:: What to work on ::
In the records that follow, find each line containing "have" and copy it.

(Supplied records Opens)

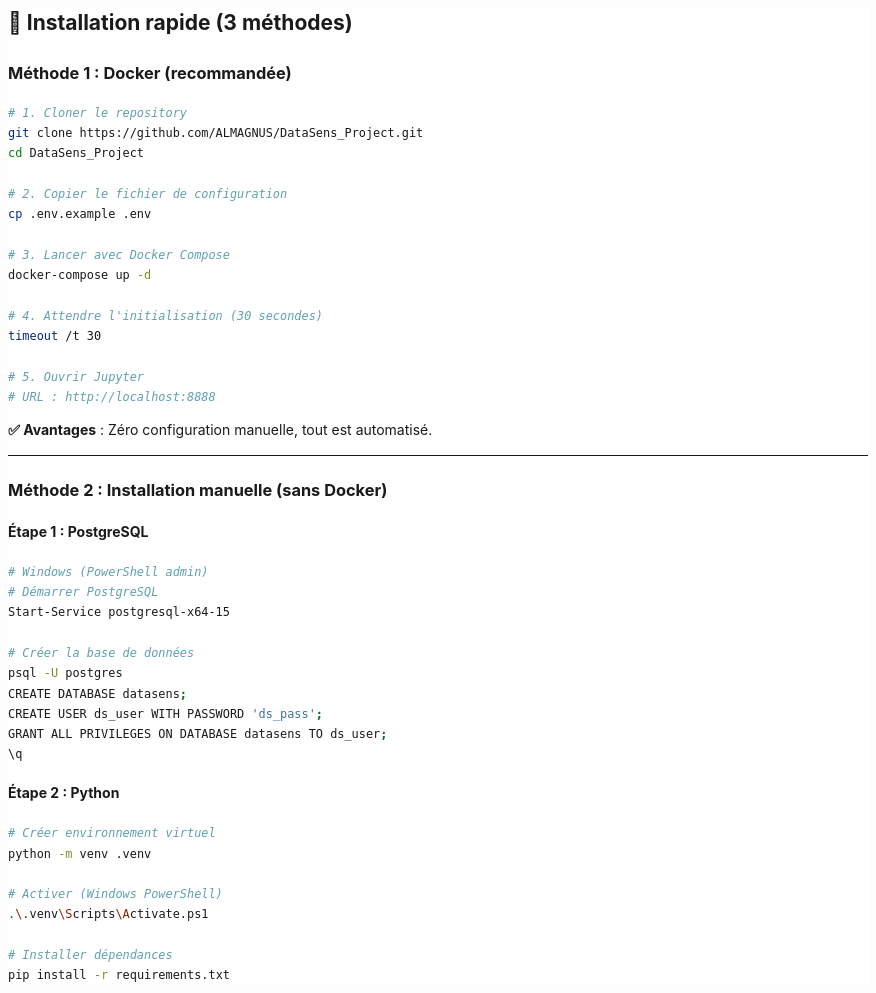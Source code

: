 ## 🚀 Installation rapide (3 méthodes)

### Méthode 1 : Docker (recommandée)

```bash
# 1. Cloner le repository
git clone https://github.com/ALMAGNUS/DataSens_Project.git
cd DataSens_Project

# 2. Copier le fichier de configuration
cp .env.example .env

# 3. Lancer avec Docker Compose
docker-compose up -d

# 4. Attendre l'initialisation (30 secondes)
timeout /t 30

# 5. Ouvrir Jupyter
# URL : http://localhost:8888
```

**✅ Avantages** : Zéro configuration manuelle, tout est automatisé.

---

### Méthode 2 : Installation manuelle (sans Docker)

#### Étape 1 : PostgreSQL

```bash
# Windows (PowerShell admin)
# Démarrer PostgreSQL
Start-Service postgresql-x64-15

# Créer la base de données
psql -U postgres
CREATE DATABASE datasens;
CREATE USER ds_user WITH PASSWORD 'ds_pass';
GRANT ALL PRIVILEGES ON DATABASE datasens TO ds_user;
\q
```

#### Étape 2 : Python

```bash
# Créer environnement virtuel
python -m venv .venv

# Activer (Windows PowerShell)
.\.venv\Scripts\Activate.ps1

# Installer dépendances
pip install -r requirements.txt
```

(Supplied records Closes)
(Supplied records Opens)

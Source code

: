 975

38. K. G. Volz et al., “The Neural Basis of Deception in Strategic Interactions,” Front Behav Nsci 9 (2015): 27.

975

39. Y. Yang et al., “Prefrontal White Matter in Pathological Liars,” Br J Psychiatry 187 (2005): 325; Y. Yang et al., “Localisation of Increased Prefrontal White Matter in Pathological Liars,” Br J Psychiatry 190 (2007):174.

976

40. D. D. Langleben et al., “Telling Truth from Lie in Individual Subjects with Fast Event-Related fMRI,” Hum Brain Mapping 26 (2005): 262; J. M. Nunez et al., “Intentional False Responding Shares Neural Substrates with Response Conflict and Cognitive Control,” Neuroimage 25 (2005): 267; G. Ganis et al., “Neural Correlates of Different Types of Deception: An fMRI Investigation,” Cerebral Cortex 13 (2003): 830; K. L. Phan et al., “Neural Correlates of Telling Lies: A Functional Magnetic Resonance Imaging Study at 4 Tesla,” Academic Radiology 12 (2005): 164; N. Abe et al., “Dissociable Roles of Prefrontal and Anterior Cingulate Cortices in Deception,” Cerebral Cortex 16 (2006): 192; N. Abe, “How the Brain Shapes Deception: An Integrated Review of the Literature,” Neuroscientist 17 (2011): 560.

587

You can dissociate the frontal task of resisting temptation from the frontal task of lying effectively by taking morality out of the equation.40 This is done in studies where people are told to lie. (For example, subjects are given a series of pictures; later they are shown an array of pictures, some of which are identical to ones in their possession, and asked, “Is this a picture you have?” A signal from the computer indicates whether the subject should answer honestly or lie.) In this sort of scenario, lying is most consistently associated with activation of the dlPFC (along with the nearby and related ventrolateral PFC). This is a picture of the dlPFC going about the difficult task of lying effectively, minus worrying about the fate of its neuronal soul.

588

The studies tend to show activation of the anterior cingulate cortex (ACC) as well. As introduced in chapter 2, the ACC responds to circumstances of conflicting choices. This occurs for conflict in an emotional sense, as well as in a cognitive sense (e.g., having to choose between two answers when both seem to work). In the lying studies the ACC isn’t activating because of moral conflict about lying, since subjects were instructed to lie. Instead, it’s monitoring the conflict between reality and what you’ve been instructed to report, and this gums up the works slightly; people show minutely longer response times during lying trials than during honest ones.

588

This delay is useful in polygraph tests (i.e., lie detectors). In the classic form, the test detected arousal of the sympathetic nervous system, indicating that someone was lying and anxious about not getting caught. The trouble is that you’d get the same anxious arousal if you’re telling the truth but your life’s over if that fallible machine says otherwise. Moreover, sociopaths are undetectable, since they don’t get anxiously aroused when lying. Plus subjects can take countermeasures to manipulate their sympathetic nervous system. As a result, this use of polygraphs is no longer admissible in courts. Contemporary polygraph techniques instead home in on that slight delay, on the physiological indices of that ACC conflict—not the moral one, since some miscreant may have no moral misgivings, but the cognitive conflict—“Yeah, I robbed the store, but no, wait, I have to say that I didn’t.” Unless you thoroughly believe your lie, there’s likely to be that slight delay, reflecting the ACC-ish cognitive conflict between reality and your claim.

(Supplied records Closes)

:: Solved problem ::
You can dissociate the frontal task of resisting temptation from the frontal task of lying effectively by taking morality out of the equation.40 This is done in studies where people are told to lie. (For example, subjects are given a series of pictures; later they are shown an array of pictures, some of which are identical to ones in their possession, and asked, “Is this a picture you have?” A signal from the computer indicates whether the subject should answer honestly or lie.) In this sort of scenario, lying is most consistently associated with activation of the dlPFC (along with the nearby and related ventrolateral PFC). This is a picture of the dlPFC going about the difficult task of lying effectively, minus worrying about the fate of its neuronal soul.
This delay is useful in polygraph tests (i.e., lie detectors). In the classic form, the test detected arousal of the sympathetic nervous system, indicating that someone was lying and anxious about not getting caught. The trouble is that you’d get the same anxious arousal if you’re telling the truth but your life’s over if that fallible machine says otherwise. Moreover, sociopaths are undetectable, since they don’t get anxiously aroused when lying. Plus subjects can take countermeasures to manipulate their sympathetic nervous system. As a result, this use of polygraphs is no longer admissible in courts. Contemporary polygraph techniques instead home in on that slight delay, on the physiological indices of that ACC conflict—not the moral one, since some miscreant may have no moral misgivings, but the cognitive conflict—“Yeah, I robbed the store, but no, wait, I have to say that I didn’t.” Unless you thoroughly believe your lie, there’s likely to be that slight delay, reflecting the ACC-ish cognitive conflict between reality and your claim.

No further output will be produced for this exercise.